No modern army could last a minute without microelectronics: no radio, no sensor, no targeting system would function without silicon chips. No civilian economy could function either – just look at what you’re reading this article on. Yet the US has never secured its supply line of the essential microelectronic building block, the semiconductor. That has to change.
Recent events continue to underscore semiconductors’ central role in U.S. economic and national security. Carmakers are slowing their assembly lines due to a microprocessor shortage. Export controls on U.S.-built chip manufacturing equipment and design tools helped cut Huawei’s 2020 smart phone sales by 40 percent. And the world’s largest semiconductor supplier, U.S.-based Intel, stumbled in its effort to build the next generation of cutting-edge chips, leading its CEO to step down and the company to seek US government help.
Intel’s woes signal a larger trend worrying U.S. policymakers and industry leaders. Despite being home to six of the top ten semiconductor sellers, facilities in the United States only manufacture about 11 percent of the world’s chips, down from 40 percent in 1990. In response to calls for federal intervention, Congress passed legislation last year authorizing more than $50 billion in tax breaks and subsidies for chip fabrication, and in February the Biden Administration directed two new assessments of the semiconductor supply chain.
Before dropping billions of dollars on semiconductor fabrication, however, policymakers should determine the most effective places and ways to invest across the U.S. microelectronics supply ecosystem, where private funding or policy changes may be more appropriate, and where the U.S. government should accept risk. Choices like these should be informed by a coherent framework for assessing risk or opportunity and a microelectronics strategy, both of which have been missing from recent advocacy and government assessments.
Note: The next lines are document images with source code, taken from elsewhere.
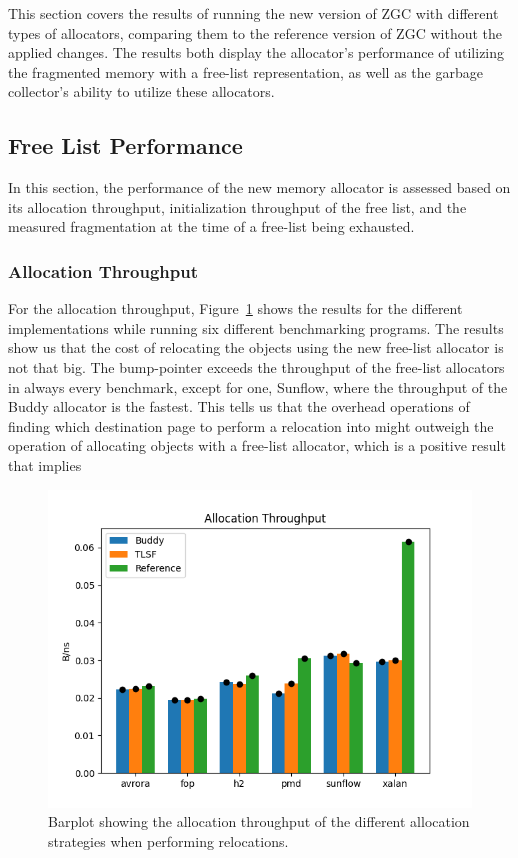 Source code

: 
This section covers the results of running the new version of ZGC with different types of allocators, comparing them to the reference version of ZGC without the applied changes. The results both display the allocator's performance of utilizing the fragmented memory with a free-list representation, as well as the garbage collector's ability to utilize these allocators.

\subsection{Free List Performance}
In this section, the performance of the new memory allocator is assessed based on its allocation throughput, initialization throughput of the free list, and the measured fragmentation at the time of a free-list being exhausted.

\subsubsection{Allocation Throughput}
For the allocation throughput, Figure~\ref*{fig:allocation-throughput} shows the results for the different implementations while running six different benchmarking programs. The results show us that the cost of relocating the objects using the new free-list allocator is not that big. The bump-pointer exceeds the throughput of the free-list allocators in always every benchmark, except for one, Sunflow, where the throughput of the Buddy allocator is the fastest. This tells us that the overhead operations of finding which destination page to perform a relocation into might outweigh the operation of allocating objects with a free-list allocator, which is a positive result that implies 

\begin{figure}[H]
\centering
\includegraphics[width=1\textwidth]{figures/allocation_throughput2.png}
\caption{Barplot showing the allocation throughput of the different allocation strategies when performing relocations.}
\label{fig:allocation-throughput}
\end{figure}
A new microelectronics risk framework
The microelectronics industry is global and complex. For example, a chip – say, a smart phone central processing unit – often starts with silicon from China, which is refined and formed into wafers by factories in Japan, imprinted by a foundry in Taiwan with integrated circuits designed using U.S.-built software tools, then tested and packaged by third-party provider in Malaysia.
That’s the simplified version. Each link in the microelectronics supply chain actually includes multiple steps in separate locations and relies on materials, equipment, and software from a growing array of contributors. Instead of a chain, it is more like a supply ecosystem. And as with any ecosystem, the microelectronics industry’s participants, including its financiers and customers, share a complex web of interrelationships. In its efforts to strengthen the ecosystem, the U.S. government should exploit these interactions to reveal new opportunities for improvement, gain leverage for federal investments, and identify emerging challenges earlier.
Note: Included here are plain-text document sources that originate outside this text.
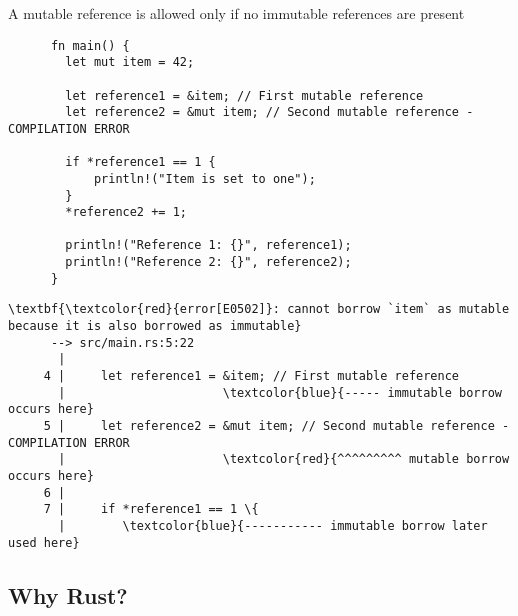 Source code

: \documentclass{beamer}
\begin{document}
\begin{frame}[fragile]{A mutable reference is allowed only if no immutable references are present}
  \begin{listing}
    \begin{verbatim}
      fn main() {
        let mut item = 42;
    
        let reference1 = &item; // First mutable reference
        let reference2 = &mut item; // Second mutable reference - COMPILATION ERROR
    
        if *reference1 == 1 {
            println!("Item is set to one");
        }
        *reference2 += 1;
    
        println!("Reference 1: {}", reference1);
        println!("Reference 2: {}", reference2);
      }
    \end{verbatim}
  \end{listing}

  \begin{listing}
    \tiny
    \begin{Verbatim}[commandchars=\\\{\}]
      \textbf{\textcolor{red}{error[E0502]}: cannot borrow `item` as mutable because it is also borrowed as immutable}
      --> src/main.rs:5:22
       |
     4 |     let reference1 = &item; // First mutable reference
       |                      \textcolor{blue}{----- immutable borrow occurs here}
     5 |     let reference2 = &mut item; // Second mutable reference - COMPILATION ERROR
       |                      \textcolor{red}{^^^^^^^^^ mutable borrow occurs here}
     6 |
     7 |     if *reference1 == 1 \{
       |        \textcolor{blue}{----------- immutable borrow later used here}
    \end{Verbatim}
  \end{listing}
\end{frame}

\subsection{Why Rust?}
\end{document}
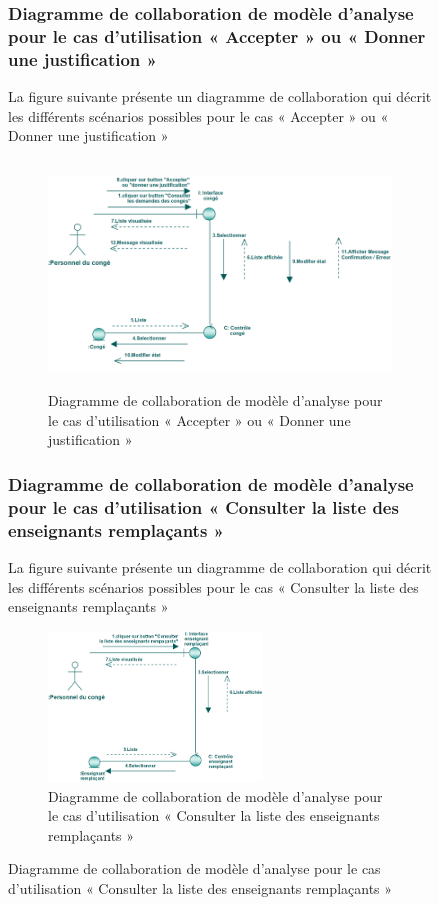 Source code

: \documentclass[12 pt]{report}
\begin{document}
\begin{figure}[h]
\begin{center}
\subsubsection{Diagramme  de  collaboration  de  modèle  d'analyse  pour  le  cas  d'utilisation « Accepter » ou  « Donner une justification »   }
La figure suivante présente un diagramme de collaboration qui décrit les différents
scénarios possibles pour le cas « Accepter » ou  « Donner une justification »  
\begin{figure}[h]
\begin{center}
\includegraphics[width= 12 cm , height =6cm]{colla_acc.PNG}
 \caption{Diagramme  de  collaboration  de  modèle  d'analyse  pour  le  cas  d'utilisation « Accepter » ou  « Donner une justification »  }
\end{center}
\end{figure}
\subsubsection{Diagramme  de  collaboration  de  modèle  d'analyse  pour  le  cas  d'utilisation « Consulter la liste des enseignants remplaçants »   }
La figure suivante présente un diagramme de collaboration qui décrit les différents
scénarios possibles pour le cas « Consulter la liste des enseignants remplaçants  »  
\begin{figure}[h]
\begin{center}
\includegraphics[width= 12 cm , height =4cm]{colla_con_rem.PNG}
 \caption{Diagramme  de  collaboration  de  modèle  d'analyse  pour  le  cas  d'utilisation « Consulter la liste des enseignants remplaçants  »  }
\end{center}
\end{figure}

\end{center}
\end{figure}
\end{document}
Perhaps most importantly, the U.S. government is a small player in the microelectronics supply ecosystem. Policymakers will therefore need to embrace market forces as part of a framework for assessing risk and opportunities, which should include the following metrics:
* Assurance: the likelihood that security vulnerabilities could be introduced into a component without being detected by in-process or subsequent validation and verification testing;
* Resilience: the likelihood an element of the ecosystem could be lost due to financial failure, physical attack, or political action;
* Value added: the element’s impact on the price or performance of the microsystem, which could led to that element having an outsized importance; and
* Demand: the level of customer interest in an element’s unique contributions, which could provide an opportunity to leverage commercial funding.
Toward a U.S. microelectronics strategy
A framework comprising assurance, resilience, value added, and demand suggests the government should primarily invest its own money in next generation technologies, while primarily using policy as its tool to improve the supply ecosystem for today’s microelectronics needs.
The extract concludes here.